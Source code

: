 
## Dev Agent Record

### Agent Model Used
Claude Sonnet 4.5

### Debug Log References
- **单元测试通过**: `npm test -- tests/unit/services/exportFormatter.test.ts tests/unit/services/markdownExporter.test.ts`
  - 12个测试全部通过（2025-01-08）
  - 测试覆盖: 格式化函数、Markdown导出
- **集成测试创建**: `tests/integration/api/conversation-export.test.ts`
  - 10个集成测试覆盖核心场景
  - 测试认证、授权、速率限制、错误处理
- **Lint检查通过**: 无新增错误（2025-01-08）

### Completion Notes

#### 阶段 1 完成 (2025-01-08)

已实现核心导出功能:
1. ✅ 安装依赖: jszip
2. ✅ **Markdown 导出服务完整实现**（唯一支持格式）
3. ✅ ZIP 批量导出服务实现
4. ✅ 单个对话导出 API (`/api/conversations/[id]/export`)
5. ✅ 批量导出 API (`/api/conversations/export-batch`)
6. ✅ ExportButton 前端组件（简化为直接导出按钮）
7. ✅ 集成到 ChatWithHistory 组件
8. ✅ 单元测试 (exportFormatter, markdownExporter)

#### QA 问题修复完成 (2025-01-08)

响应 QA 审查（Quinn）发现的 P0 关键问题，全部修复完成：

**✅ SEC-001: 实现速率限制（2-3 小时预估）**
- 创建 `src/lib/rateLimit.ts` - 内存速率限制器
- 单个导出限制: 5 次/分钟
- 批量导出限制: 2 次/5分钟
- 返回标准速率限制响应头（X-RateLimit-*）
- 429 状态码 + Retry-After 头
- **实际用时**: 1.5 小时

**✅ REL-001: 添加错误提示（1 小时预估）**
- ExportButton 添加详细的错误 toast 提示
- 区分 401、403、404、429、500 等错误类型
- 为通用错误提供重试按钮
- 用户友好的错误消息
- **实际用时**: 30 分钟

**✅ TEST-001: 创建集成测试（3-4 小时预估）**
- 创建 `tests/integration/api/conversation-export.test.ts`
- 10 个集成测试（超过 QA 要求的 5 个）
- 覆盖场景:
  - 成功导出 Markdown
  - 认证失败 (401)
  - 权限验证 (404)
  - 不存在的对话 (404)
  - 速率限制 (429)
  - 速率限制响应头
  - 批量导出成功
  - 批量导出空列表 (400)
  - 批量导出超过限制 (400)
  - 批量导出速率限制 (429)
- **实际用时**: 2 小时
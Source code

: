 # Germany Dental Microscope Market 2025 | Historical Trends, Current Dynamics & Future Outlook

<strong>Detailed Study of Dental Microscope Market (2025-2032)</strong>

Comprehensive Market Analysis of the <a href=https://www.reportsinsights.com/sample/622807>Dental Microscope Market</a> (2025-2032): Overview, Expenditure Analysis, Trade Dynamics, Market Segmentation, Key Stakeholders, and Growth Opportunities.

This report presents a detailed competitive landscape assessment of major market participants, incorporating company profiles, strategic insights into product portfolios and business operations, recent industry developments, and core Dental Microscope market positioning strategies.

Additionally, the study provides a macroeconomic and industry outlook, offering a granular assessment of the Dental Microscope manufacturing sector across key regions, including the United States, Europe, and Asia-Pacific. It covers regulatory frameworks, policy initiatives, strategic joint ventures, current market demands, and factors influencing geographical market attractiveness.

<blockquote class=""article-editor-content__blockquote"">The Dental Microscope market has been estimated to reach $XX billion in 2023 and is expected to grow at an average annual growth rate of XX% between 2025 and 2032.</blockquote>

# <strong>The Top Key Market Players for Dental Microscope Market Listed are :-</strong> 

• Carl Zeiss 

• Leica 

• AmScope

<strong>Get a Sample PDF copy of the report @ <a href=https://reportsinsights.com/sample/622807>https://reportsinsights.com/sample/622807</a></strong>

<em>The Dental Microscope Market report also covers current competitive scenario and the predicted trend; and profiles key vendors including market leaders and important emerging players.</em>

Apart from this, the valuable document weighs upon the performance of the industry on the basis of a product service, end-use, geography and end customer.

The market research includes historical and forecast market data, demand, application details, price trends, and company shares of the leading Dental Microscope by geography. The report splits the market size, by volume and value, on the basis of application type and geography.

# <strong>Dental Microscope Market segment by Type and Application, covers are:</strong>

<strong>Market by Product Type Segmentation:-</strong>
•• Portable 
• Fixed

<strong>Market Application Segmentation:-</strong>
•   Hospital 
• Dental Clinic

*DIRECTIONS*
Print, from the entries above, the line with "5. ✅ 批量导出 API", the line with "2025 and 2032.</blockquote>" and all lines between them, exactly and with nothing else.

*RESULT FOR THIS EXERCISE*
5. ✅ 批量导出 API (`/api/conversations/export-batch`)
6. ✅ ExportButton 前端组件（简化为直接导出按钮）
7. ✅ 集成到 ChatWithHistory 组件
8. ✅ 单元测试 (exportFormatter, markdownExporter)

#### QA 问题修复完成 (2025-01-08)

响应 QA 审查（Quinn）发现的 P0 关键问题，全部修复完成：

**✅ SEC-001: 实现速率限制（2-3 小时预估）**
- 创建 `src/lib/rateLimit.ts` - 内存速率限制器
- 单个导出限制: 5 次/分钟
- 批量导出限制: 2 次/5分钟
- 返回标准速率限制响应头（X-RateLimit-*）
- 429 状态码 + Retry-After 头
- **实际用时**: 1.5 小时

**✅ REL-001: 添加错误提示（1 小时预估）**
- ExportButton 添加详细的错误 toast 提示
- 区分 401、403、404、429、500 等错误类型
- 为通用错误提供重试按钮
- 用户友好的错误消息
- **实际用时**: 30 分钟

**✅ TEST-001: 创建集成测试（3-4 小时预估）**
- 创建 `tests/integration/api/conversation-export.test.ts`
- 10 个集成测试（超过 QA 要求的 5 个）
- 覆盖场景:
  - 成功导出 Markdown
  - 认证失败 (401)
  - 权限验证 (404)
  - 不存在的对话 (404)
  - 速率限制 (429)
  - 速率限制响应头
  - 批量导出成功
  - 批量导出空列表 (400)
  - 批量导出超过限制 (400)
  - 批量导出速率限制 (429)
- **实际用时**: 2 小时
Source code

: # Germany Dental Microscope Market 2025 | Historical Trends, Current Dynamics & Future Outlook

<strong>Detailed Study of Dental Microscope Market (2025-2032)</strong>

Comprehensive Market Analysis of the <a href=https://www.reportsinsights.com/sample/622807>Dental Microscope Market</a> (2025-2032): Overview, Expenditure Analysis, Trade Dynamics, Market Segmentation, Key Stakeholders, and Growth Opportunities.

This report presents a detailed competitive landscape assessment of major market participants, incorporating company profiles, strategic insights into product portfolios and business operations, recent industry developments, and core Dental Microscope market positioning strategies.

Additionally, the study provides a macroeconomic and industry outlook, offering a granular assessment of the Dental Microscope manufacturing sector across key regions, including the United States, Europe, and Asia-Pacific. It covers regulatory frameworks, policy initiatives, strategic joint ventures, current market demands, and factors influencing geographical market attractiveness.

<blockquote class=""article-editor-content__blockquote"">The Dental Microscope market has been estimated to reach $XX billion in 2023 and is expected to grow at an average annual growth rate of XX% between 2025 and 2032.</blockquote>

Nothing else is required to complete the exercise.